Recorded data –
━━━━━━

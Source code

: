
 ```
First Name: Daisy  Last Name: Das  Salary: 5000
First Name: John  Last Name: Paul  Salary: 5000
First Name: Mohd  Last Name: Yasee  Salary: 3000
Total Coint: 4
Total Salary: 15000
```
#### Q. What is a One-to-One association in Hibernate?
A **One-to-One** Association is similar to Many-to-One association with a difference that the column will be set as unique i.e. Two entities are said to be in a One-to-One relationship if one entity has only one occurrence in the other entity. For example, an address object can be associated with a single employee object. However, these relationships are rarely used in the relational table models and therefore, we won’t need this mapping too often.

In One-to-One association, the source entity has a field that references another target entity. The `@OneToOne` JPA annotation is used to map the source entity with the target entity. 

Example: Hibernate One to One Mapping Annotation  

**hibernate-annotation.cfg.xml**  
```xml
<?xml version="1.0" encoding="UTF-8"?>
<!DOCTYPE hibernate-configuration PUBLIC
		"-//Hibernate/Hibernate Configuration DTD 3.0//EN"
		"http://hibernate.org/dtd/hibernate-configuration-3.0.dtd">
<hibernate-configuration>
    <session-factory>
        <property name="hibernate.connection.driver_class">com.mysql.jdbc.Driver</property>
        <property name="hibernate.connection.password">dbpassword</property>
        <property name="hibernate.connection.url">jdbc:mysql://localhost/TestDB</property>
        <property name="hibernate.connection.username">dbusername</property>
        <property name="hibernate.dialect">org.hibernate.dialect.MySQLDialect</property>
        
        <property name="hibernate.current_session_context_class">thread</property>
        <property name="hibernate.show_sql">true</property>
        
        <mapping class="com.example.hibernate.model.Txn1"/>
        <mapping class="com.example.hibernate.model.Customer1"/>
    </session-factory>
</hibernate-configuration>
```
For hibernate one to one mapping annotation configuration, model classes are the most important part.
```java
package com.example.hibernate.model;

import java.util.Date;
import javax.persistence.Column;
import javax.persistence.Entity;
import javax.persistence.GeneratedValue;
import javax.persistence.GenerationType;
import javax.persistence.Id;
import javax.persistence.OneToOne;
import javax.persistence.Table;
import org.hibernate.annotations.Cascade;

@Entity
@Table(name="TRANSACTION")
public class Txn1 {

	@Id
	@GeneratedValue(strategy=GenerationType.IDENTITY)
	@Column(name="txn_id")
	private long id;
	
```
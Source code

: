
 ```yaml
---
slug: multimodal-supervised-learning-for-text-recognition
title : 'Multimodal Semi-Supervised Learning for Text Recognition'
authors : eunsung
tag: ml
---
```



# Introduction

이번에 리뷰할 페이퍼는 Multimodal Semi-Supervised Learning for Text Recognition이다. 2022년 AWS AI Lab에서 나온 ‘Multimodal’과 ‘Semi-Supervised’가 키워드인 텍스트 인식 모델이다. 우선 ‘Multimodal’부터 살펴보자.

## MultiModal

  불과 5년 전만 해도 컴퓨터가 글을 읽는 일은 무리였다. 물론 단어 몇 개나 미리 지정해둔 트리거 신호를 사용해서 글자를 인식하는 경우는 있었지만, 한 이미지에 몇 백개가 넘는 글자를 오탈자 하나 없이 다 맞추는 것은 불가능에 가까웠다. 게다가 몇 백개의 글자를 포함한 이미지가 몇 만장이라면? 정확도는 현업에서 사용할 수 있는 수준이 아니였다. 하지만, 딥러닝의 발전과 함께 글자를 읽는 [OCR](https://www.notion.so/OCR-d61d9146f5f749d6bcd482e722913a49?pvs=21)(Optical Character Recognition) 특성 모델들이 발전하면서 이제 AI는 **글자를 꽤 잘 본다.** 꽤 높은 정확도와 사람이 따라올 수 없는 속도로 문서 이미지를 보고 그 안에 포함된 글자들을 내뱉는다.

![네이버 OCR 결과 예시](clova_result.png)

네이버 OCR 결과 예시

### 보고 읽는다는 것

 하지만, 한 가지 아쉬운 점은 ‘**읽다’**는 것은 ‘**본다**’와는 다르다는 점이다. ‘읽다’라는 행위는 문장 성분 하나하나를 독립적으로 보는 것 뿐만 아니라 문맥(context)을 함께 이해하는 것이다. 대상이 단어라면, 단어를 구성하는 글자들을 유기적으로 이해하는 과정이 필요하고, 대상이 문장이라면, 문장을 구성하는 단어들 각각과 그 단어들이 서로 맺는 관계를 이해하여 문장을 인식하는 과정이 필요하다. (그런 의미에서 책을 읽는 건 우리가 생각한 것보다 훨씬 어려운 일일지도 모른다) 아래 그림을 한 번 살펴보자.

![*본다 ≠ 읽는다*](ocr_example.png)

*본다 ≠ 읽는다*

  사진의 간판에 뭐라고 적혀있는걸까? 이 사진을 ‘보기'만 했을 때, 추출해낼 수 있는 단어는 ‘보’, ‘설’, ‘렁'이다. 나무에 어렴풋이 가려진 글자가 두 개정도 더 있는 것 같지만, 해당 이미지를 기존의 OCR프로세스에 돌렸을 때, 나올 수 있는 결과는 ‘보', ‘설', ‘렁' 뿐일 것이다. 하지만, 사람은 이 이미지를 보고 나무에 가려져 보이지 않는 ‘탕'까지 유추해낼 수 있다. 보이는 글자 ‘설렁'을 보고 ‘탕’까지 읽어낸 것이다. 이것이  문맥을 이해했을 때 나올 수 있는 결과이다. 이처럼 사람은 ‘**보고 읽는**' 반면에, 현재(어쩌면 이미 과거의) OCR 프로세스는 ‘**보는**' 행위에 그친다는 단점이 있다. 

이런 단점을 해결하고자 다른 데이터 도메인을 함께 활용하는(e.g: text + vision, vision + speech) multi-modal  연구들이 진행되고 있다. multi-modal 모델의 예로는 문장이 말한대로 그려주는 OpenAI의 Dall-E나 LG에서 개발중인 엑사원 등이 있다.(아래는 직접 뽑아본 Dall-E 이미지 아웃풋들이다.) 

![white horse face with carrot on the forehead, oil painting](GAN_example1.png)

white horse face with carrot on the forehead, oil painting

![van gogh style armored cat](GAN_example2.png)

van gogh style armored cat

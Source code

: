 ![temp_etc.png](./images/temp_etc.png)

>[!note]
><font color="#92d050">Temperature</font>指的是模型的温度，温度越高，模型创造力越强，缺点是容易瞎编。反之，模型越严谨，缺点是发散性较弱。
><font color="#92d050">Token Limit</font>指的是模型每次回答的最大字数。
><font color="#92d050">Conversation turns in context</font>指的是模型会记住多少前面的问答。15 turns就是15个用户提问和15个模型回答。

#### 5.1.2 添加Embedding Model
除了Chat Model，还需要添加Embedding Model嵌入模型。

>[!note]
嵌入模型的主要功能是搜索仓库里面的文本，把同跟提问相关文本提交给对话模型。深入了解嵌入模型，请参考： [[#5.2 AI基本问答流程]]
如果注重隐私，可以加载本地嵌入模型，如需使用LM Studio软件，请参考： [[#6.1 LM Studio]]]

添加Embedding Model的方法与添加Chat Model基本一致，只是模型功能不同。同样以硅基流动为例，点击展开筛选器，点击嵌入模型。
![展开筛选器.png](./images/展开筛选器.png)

━━━━━━

Brief –
Go through the records above line by line and say how many lines include "used", giving only that number.

Output of the task –
2